VS Orchids Farm (Santo Cristo) is the biggest orchids nursery and ornamental plants farm in Bulacan (owned by Ms. Rolita Spowart, 3 Manila Seedling Bank Foundation, Quezon City)[6] Hundreds of orchids species are nurtured in this 1.8 hectares flora haven.


  • St. Joseph the Worker Parish Church[7]
  • Parokya ni San Pedro Apostol Church
  • San Isidro Labrador Parish Church
  • Sacred Heart of Jesus Parish Church
  • San Lorenzo Ruiz de Manila Parish
  • Our Lady of Lourdes Grotto Shrine
  • Madre Alessandra House of Prayer
  • Sagrada Familia Parish Church
  • Santo Rosario Sapang Palay Parish Church
San Lorenzo Ruiz de Manila Parish Church
San Lorenzo Ruiz de Manila Parish Church (Pleasant Hills, Barangay San Manuel)

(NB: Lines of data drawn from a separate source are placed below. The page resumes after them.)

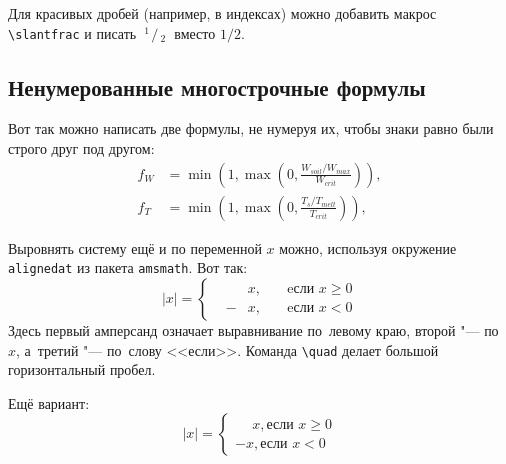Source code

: \def\slantfrac#1#2{ \hspace{3pt}\!^{#1}\!\!\hspace{1pt}/
  \hspace{2pt}\!\!_{#2}\!\hspace{3pt}
} %
Для красивых дробей (например, в индексах) можно добавить макрос
\verb+\slantfrac+ и писать $\slantfrac{1}{2}$ вместо $1/2$.

\subsection{Ненумерованные многострочные формулы} \label{subsect1_3_2}

Вот так можно написать две формулы, не нумеруя их, чтобы знаки равно были строго друг под другом:
\begin{align}
  f_W & =  \min \left( 1, \max \left( 0, \frac{W_{soil} / W_{max}}{W_{crit}} \right)  \right), \nonumber \\
  f_T & =  \min \left( 1, \max \left( 0, \frac{T_s / T_{melt}}{T_{crit}} \right)  \right), \nonumber
\end{align}

Выровнять систему ещё и по переменной $ x $ можно, используя окружение \verb|alignedat| из пакета \verb|amsmath|. Вот так: 
\[
    |x| = \left\{
    \begin{alignedat}{2}
        &&x, \quad &\text{eсли } x\geqslant 0 \\
        &-&x, \quad & \text{eсли } x<0
    \end{alignedat}
    \right.
\]
Здесь первый амперсанд  означает выравнивание по~левому краю, второй "--- по~$ x $, а~третий "--- по~слову <<если>>. Команда \verb|\quad| делает большой горизонтальный пробел. 

Ещё вариант:
\[
    |x|=
    \begin{cases}
    \phantom{-}x, \text{если } x \geqslant 0 \\
    -x, \text{если } x<0
    \end{cases}
\]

From 1986 to 2000, the Pleasant Hill community has been a sub-parish of St. Peter Parish, Tungkong Mangga under Rev. Fr. Manuel M. Manicad as the Parish Priest. On July 3, 2000, Rev. Fr. Mario Jose C. Ladra was appointed parish priest. In January 2004, some parish leaders and staff together with Fr. Mar prepared documents for the change of status of the parish from a quasi– parish to a full-fledged parish. Bishop Jose F. Oliveros approved the request on Tuesday, January 27, 2004, the day when St. Joseph Healing Masses are held in honor of the parish's Second Patron Saint. Immediately afterwards, the Canonical Establishment and Solemn Proclamation of the Parish of San Lorenzo Ruiz de Manila was set on March 14, 2004. Rev. Fr. Mario Jose C. Ladra was likewise installed as its First Parish Priest.[8]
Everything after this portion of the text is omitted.